MATERIAL FOR THE TASK —
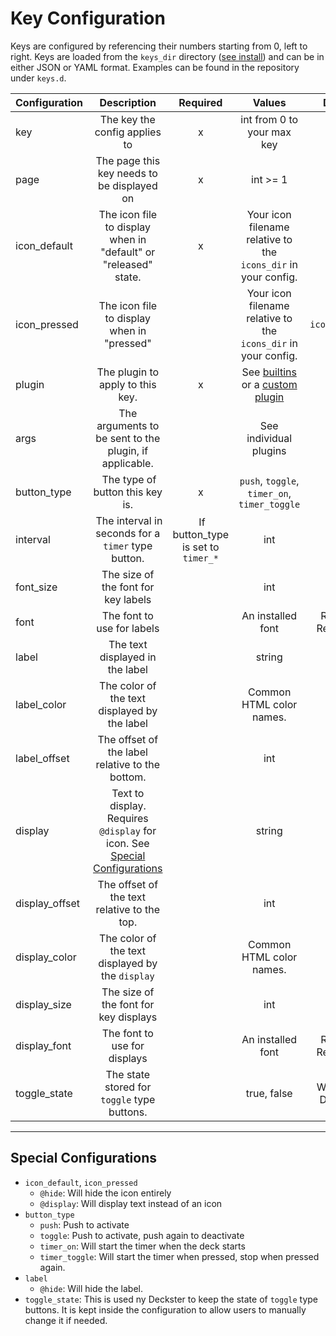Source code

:# Key Configuration

Keys are configured by referencing their numbers starting from 0, left to right. Keys are loaded from the `keys_dir` directory ([see install](install.md)) and can be in either JSON or YAML format. Examples can be found in the repository under `keys.d`.


| Configuration | Description | Required | Values | Default |
| :------------ | :---------: | :------: | :----: | :-----:
| key | The key the config applies to | x | int from 0 to your max key ||
| page | The page this key needs to be displayed on | x | int >= 1 ||
| icon_default | The icon file to display when in "default" or "released" state. | x | Your icon filename relative to the `icons_dir` in your config. ||
| icon_pressed | The icon file to display when in "pressed" | | Your icon filename relative to the `icons_dir` in your config. | `icon_default` |
| plugin | The plugin to apply to this key. | x | See [builtins](builtins.md) or a [custom plugin](plugins.md) ||
| args | The arguments to be sent to the plugin, if applicable. | | See individual plugins | |
| button_type | The type of button this key is. | x | `push`, `toggle`, `timer_on`, `timer_toggle` ||
| interval | The interval in seconds for a `timer` type button. | If button_type is set to `timer_*` | int ||
| font_size | The size of the font for key labels | | int | 14 |
| font | The font to use for labels | | An installed font | Roboto-Regular.ttf |
| label | The text displayed in the label | | string | |
| label_color | The color of the text displayed by the label | | Common HTML color names. | white |
| label_offset | The offset of the label relative to the bottom. | | int | 5 |
| display | Text to display. Requires `@display` for icon. See [Special Configurations](#special-configurations) | | string | |
| display_offset | The offset of the text relative to the top. | | int | 15 |
| display_color | The color of the text displayed by the `display` | | Common HTML color names. | white |
| display_size | The size of the font for key displays | | int | 14 |
| display_font |  The font to use for displays | | An installed font | Roboto-Regular.ttf |
| toggle_state | The state stored for `toggle` type buttons. | | true, false | Written by Deckster |

---

## Special Configurations
- `icon_default`, `icon_pressed`
  - `@hide`: Will hide the icon entirely
  - `@display`: Will display text instead of an icon
- `button_type`
  - `push`: Push to activate
  - `toggle`: Push to activate, push again to deactivate
  - `timer_on`: Will start the timer when the deck starts
  - `timer_toggle`: Will start the timer when pressed, stop when pressed again.
- `label`
  - `@hide`: Will hide the label.
- `toggle_state`: This is used ny Deckster to keep the state of `toggle` type buttons. It is kept inside the configuration to allow users to manually change it if needed.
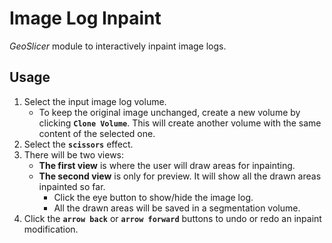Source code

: # Image Log Inpaint

_GeoSlicer_ module to interactively inpaint image logs.

## Usage


1. Select the input image log volume.
    * To keep the original image unchanged, create a new volume by clicking **`Clone Volume`**. This will create another volume with the same content of the selected one.
1. Select the **`scissors`** effect.
1. There will be two views:
    * **The first view** is where the user will draw areas for inpainting.
    * **The second view** is only for preview. It will show all the drawn areas inpainted so far.
        * Click the eye button to show/hide the image log.
        * All the drawn areas will be saved in a segmentation volume.
1. Click the **`arrow back`** or **`arrow forward`** buttons to undo or redo an inpaint modification.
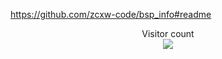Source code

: https://github.com/zcxw-code/bsp_info#readme

<p align="center"> 
  Visitor count<br>
  <img src="https://profile-counter.glitch.me/tseed/count.svg" />
</p>
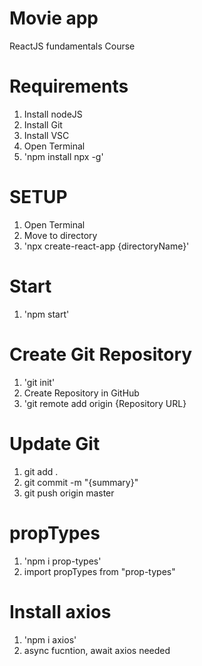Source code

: # Movie app

ReactJS fundamentals Course

# Requirements
1. Install nodeJS
2. Install Git
3. Install VSC
4. Open Terminal
5. 'npm install npx -g'

# SETUP
1. Open Terminal
2. Move to directory
3. 'npx create-react-app {directoryName}'

# Start
1. 'npm start'

# Create Git Repository
1. 'git init'
2. Create Repository in GitHub
3. 'git remote add origin {Repository URL}

# Update Git
1. git add .
2. git commit -m "{summary}"
3. git push origin master

# propTypes
1. 'npm i prop-types'
2. import propTypes from "prop-types"

# Install axios
1. 'npm i axios'
2. async fucntion, await axios needed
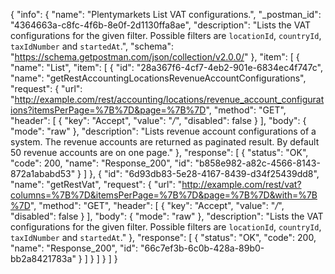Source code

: {
  "info": {
    "name": "Plentymarkets List VAT configurations.",
    "_postman_id": "4364663a-c8fc-4f6b-8e0f-2d1130ffa8ae",
    "description": "Lists the VAT configurations for the given filter. Possible filters are <code>locationId</code>, <code>countryId</code>, <code>taxIdNumber</code> and <code>startedAt</code>.",
    "schema": "https://schema.getpostman.com/json/collection/v2.0.0/"
  },
  "item": [
    {
      "name": "List",
      "item": [
        {
          "id": "28a367f6-4cf7-4eb2-901e-6834ec4f747c",
          "name": "getRestAccountingLocationsRevenueAccountConfigurations",
          "request": {
            "url": "http://example.com/rest/accounting/locations/revenue_account_configurations?itemsPerPage=%7B%7D&page=%7B%7D",
            "method": "GET",
            "header": [
              {
                "key": "Accept",
                "value": "*/*",
                "disabled": false
              }
            ],
            "body": {
              "mode": "raw"
            },
            "description": "Lists revenue account configurations of a system. The revenue accounts are returned as paginated result. By default 50 revenue accounts are on one page."
          },
          "response": [
            {
              "status": "OK",
              "code": 200,
              "name": "Response_200",
              "id": "b858e982-a82c-4566-8143-872a1ababd53"
            }
          ]
        },
        {
          "id": "6d93db83-5e28-4167-8439-d34f25439dd8",
          "name": "getRestVat",
          "request": {
            "url": "http://example.com/rest/vat?columns=%7B%7D&itemsPerPage=%7B%7D&page=%7B%7D&with=%7B%7D",
            "method": "GET",
            "header": [
              {
                "key": "Accept",
                "value": "*/*",
                "disabled": false
              }
            ],
            "body": {
              "mode": "raw"
            },
            "description": "Lists the VAT configurations for the given filter. Possible filters are <code>locationId</code>, <code>countryId</code>, <code>taxIdNumber</code> and <code>startedAt</code>."
          },
          "response": [
            {
              "status": "OK",
              "code": 200,
              "name": "Response_200",
              "id": "66c7ef3b-6c0b-428a-89b0-bb2a8421783a"
            }
          ]
        }
      ]
    }
  ]
}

WHAT YOU NEED TO DO —
You are asked to output the records precisely as they appear, minus any pictures.

ANSWER —
Source code

:# Key Configuration

Keys are configured by referencing their numbers starting from 0, left to right. Keys are loaded from the `keys_dir` directory ([see install](install.md)) and can be in either JSON or YAML format. Examples can be found in the repository under `keys.d`.


| Configuration | Description | Required | Values | Default |
| :------------ | :---------: | :------: | :----: | :-----:
| key | The key the config applies to | x | int from 0 to your max key ||
| page | The page this key needs to be displayed on | x | int >= 1 ||
| icon_default | The icon file to display when in "default" or "released" state. | x | Your icon filename relative to the `icons_dir` in your config. ||
| icon_pressed | The icon file to display when in "pressed" | | Your icon filename relative to the `icons_dir` in your config. | `icon_default` |
| plugin | The plugin to apply to this key. | x | See [builtins](builtins.md) or a [custom plugin](plugins.md) ||
| args | The arguments to be sent to the plugin, if applicable. | | See individual plugins | |
| button_type | The type of button this key is. | x | `push`, `toggle`, `timer_on`, `timer_toggle` ||
| interval | The interval in seconds for a `timer` type button. | If button_type is set to `timer_*` | int ||
| font_size | The size of the font for key labels | | int | 14 |
| font | The font to use for labels | | An installed font | Roboto-Regular.ttf |
| label | The text displayed in the label | | string | |
| label_color | The color of the text displayed by the label | | Common HTML color names. | white |
| label_offset | The offset of the label relative to the bottom. | | int | 5 |
| display | Text to display. Requires `@display` for icon. See [Special Configurations](#special-configurations) | | string | |
| display_offset | The offset of the text relative to the top. | | int | 15 |
| display_color | The color of the text displayed by the `display` | | Common HTML color names. | white |
| display_size | The size of the font for key displays | | int | 14 |
| display_font |  The font to use for displays | | An installed font | Roboto-Regular.ttf |
| toggle_state | The state stored for `toggle` type buttons. | | true, false | Written by Deckster |

---

## Special Configurations
- `icon_default`, `icon_pressed`
  - `@hide`: Will hide the icon entirely
  - `@display`: Will display text instead of an icon
- `button_type`
  - `push`: Push to activate
  - `toggle`: Push to activate, push again to deactivate
  - `timer_on`: Will start the timer when the deck starts
  - `timer_toggle`: Will start the timer when pressed, stop when pressed again.
- `label`
  - `@hide`: Will hide the label.
- `toggle_state`: This is used ny Deckster to keep the state of `toggle` type buttons. It is kept inside the configuration to allow users to manually change it if needed.
Source code

: # Image Log Inpaint

_GeoSlicer_ module to interactively inpaint image logs.

## Usage


1. Select the input image log volume.
    * To keep the original image unchanged, create a new volume by clicking **`Clone Volume`**. This will create another volume with the same content of the selected one.
1. Select the **`scissors`** effect.
1. There will be two views:
    * **The first view** is where the user will draw areas for inpainting.
    * **The second view** is only for preview. It will show all the drawn areas inpainted so far.
        * Click the eye button to show/hide the image log.
        * All the drawn areas will be saved in a segmentation volume.
1. Click the **`arrow back`** or **`arrow forward`** buttons to undo or redo an inpaint modification.
Source code

: https://github.com/zcxw-code/bsp_info#readme

<p align="center"> 
  Visitor count<br>
  <img src="https://profile-counter.glitch.me/tseed/count.svg" />
</p>
Source code

: # Movie app

ReactJS fundamentals Course

# Requirements
1. Install nodeJS
2. Install Git
3. Install VSC
4. Open Terminal
5. 'npm install npx -g'

# SETUP
1. Open Terminal
2. Move to directory
3. 'npx create-react-app {directoryName}'

# Start
1. 'npm start'

# Create Git Repository
1. 'git init'
2. Create Repository in GitHub
3. 'git remote add origin {Repository URL}

# Update Git
1. git add .
2. git commit -m "{summary}"
3. git push origin master

# propTypes
1. 'npm i prop-types'
2. import propTypes from "prop-types"

# Install axios
1. 'npm i axios'
2. async fucntion, await axios needed
Source code

: {
  "info": {
    "name": "Plentymarkets List VAT configurations.",
    "_postman_id": "4364663a-c8fc-4f6b-8e0f-2d1130ffa8ae",
    "description": "Lists the VAT configurations for the given filter. Possible filters are <code>locationId</code>, <code>countryId</code>, <code>taxIdNumber</code> and <code>startedAt</code>.",
    "schema": "https://schema.getpostman.com/json/collection/v2.0.0/"
  },
  "item": [
    {
      "name": "List",
      "item": [
        {
          "id": "28a367f6-4cf7-4eb2-901e-6834ec4f747c",
          "name": "getRestAccountingLocationsRevenueAccountConfigurations",
          "request": {
            "url": "http://example.com/rest/accounting/locations/revenue_account_configurations?itemsPerPage=%7B%7D&page=%7B%7D",
            "method": "GET",
            "header": [
              {
                "key": "Accept",
                "value": "*/*",
                "disabled": false
              }
            ],
            "body": {
              "mode": "raw"
            },
            "description": "Lists revenue account configurations of a system. The revenue accounts are returned as paginated result. By default 50 revenue accounts are on one page."
          },
          "response": [
            {
              "status": "OK",
              "code": 200,
              "name": "Response_200",
              "id": "b858e982-a82c-4566-8143-872a1ababd53"
            }
          ]
        },
        {
          "id": "6d93db83-5e28-4167-8439-d34f25439dd8",
          "name": "getRestVat",
          "request": {
            "url": "http://example.com/rest/vat?columns=%7B%7D&itemsPerPage=%7B%7D&page=%7B%7D&with=%7B%7D",
            "method": "GET",
            "header": [
              {
                "key": "Accept",
                "value": "*/*",
                "disabled": false
              }
            ],
            "body": {
              "mode": "raw"
            },
            "description": "Lists the VAT configurations for the given filter. Possible filters are <code>locationId</code>, <code>countryId</code>, <code>taxIdNumber</code> and <code>startedAt</code>."
          },
          "response": [
            {
              "status": "OK",
              "code": 200,
              "name": "Response_200",
              "id": "66c7ef3b-6c0b-428a-89b0-bb2a8421783a"
            }
          ]
        }
      ]
    }
  ]
}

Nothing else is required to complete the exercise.